--- Task prompt ---
The lines wanted run from the first one below through the one with "#### CLI Commands". Return them exactly.

--- Data supplied ---
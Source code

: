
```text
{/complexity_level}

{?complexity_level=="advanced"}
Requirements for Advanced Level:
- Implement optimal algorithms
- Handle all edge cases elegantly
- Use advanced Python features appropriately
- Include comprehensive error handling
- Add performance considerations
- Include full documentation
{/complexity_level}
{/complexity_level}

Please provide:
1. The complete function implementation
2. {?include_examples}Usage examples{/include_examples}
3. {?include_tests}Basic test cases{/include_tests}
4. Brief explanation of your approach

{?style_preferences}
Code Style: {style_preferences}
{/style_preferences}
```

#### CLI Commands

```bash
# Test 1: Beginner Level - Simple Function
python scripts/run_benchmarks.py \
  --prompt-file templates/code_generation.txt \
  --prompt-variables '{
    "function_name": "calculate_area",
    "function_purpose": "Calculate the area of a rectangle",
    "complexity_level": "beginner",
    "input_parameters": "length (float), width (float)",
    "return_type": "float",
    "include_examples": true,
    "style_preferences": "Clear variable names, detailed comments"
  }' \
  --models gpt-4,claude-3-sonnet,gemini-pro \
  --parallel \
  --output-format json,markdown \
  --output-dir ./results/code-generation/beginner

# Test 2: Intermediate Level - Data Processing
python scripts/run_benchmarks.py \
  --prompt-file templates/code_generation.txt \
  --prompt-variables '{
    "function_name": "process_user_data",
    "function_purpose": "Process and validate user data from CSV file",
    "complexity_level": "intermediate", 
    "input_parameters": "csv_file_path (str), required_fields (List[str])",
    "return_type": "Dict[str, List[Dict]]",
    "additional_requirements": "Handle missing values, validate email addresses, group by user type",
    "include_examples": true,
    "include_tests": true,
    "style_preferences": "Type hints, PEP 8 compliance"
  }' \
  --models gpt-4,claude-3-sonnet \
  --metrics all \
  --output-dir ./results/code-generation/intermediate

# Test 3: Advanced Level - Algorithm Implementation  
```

--- Your response ---
Source code

:
```text
{/complexity_level}

{?complexity_level=="advanced"}
Requirements for Advanced Level:
- Implement optimal algorithms
- Handle all edge cases elegantly
- Use advanced Python features appropriately
- Include comprehensive error handling
- Add performance considerations
- Include full documentation
{/complexity_level}
{/complexity_level}

Please provide:
1. The complete function implementation
2. {?include_examples}Usage examples{/include_examples}
3. {?include_tests}Basic test cases{/include_tests}
4. Brief explanation of your approach

{?style_preferences}
Code Style: {style_preferences}
{/style_preferences}
```

#### CLI Commands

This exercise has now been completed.